Siapa bilang UMKM daerah tidak bisa bersaing di pasar global? UMKM asal Palangkaraya ini membuktikan sebaliknya! Dengan pendampingan yang tepat, mereka berhasil menembus pasar Singapura dan membuat ikan hias Indonesia semakin dikenal.
Artikel ini akan membahas:
- Bagaimana UMKM Tirta Haring Borneo bisa sukses ekspor.
- Peran Bea Cukai dalam membantu UMKM Go Internasional.
- Jenis ikan hias yang diminati di pasar Singapura.
UMKM Palangkaraya Unjuk Gigi di Pasar Internasional
Kabar baik datang dari Palangkaraya! UMKM Tirta Haring Borneo berhasil mencatatkan namanya di pasar internasional. Mereka sukses mengekspor ikan hias ke Singapura. Ini bukan sekadar jualan, tapi juga membuktikan bahwa produk lokal punya kualitas yang bisa bersaing!
Ikan Botia: Si Cantik dari Kalimantan yang Mendunia
Ikan apa yang diekspor? Jawabannya adalah ikan Botia (Chromobotia macracanthus bleeker). Ikan ini juga dikenal dengan sebutan ikan badut karena warnanya yang atraktif. Ikan Botia berasal dari perairan Kalimantan dan ternyata banyak digemari di kawasan Asia Tenggara.
Kenapa ikan Botia begitu populer? Selain warnanya yang menarik, ikan ini juga relatif mudah dipelihara dan cocok untuk menghiasi akuarium di rumah maupun perkantoran. Tak heran, permintaan ikan Botia terus meningkat dari waktu ke waktu.
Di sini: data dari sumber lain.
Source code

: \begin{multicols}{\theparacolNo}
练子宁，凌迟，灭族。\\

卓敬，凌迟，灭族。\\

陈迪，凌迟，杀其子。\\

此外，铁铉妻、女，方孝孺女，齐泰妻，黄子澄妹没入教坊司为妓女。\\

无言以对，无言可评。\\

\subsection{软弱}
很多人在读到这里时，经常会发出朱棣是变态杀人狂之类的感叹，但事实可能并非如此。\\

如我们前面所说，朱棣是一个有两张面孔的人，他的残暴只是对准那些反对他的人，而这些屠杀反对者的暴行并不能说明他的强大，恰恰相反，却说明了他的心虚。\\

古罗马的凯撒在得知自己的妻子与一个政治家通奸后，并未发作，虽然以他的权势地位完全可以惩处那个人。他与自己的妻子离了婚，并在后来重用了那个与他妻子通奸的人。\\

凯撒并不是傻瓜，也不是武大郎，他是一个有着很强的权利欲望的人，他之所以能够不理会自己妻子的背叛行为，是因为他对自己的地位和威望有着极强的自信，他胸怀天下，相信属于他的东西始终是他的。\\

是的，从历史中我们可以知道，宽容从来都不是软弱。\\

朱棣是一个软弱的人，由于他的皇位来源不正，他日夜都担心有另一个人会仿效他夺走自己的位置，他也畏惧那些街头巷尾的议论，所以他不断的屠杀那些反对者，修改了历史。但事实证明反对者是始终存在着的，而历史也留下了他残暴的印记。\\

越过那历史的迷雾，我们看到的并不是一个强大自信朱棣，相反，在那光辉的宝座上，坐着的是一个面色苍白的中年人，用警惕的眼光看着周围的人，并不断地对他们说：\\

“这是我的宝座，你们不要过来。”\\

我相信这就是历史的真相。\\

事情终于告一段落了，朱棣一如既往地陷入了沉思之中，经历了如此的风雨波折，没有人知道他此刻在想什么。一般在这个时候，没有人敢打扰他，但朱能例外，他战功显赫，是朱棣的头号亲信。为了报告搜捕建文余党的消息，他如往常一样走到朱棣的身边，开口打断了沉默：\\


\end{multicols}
Awalnya Ragu, Akhirnya Bisa Ekspor!
Robertus Verico Tingkes, pemilik UMKM Tirta Haring Borneo, mengaku sempat pesimis di awal. Bayangkan saja, Palangkaraya tidak punya pelabuhan atau bandara internasional. Pasti sulit dan mahal, pikirnya.
“Dari awal saya merasa ragu, karena Palangkaraya tidak punya pelabuhan atau bandara internasional. Rasanya ekspor itu sulit dan pasti mahal,” kata Robertus.
Klinik Ekspor Bea Cukai: Jembatan Menuju Pasar Global
Namun, keraguan itu sirna berkat pendampingan dari Bea Cukai Palangkaraya. Melalui program Klinik Ekspor, Bea Cukai aktif memberikan edukasi dan bantuan teknis kepada UMKM. Robertus pun mendapatkan pengetahuan dan informasi yang dibutuhkan untuk memulai ekspor.
“Dengan adanya program Klinik Ekspor yang dilaksanakan teman-teman Bea Cukai Palangkaraya, akhirnya membantu produk kami untuk menembus pasar luar negeri,” ujar Robertus dengan penuh syukur.
Klinik Ekspor ini memberikan solusi konkret bagi UMKM yang ingin Go Internasional, mulai dari pengurusan dokumen ekspor, informasi pasar, hingga tips pemasaran. Semua diberikan secara gratis!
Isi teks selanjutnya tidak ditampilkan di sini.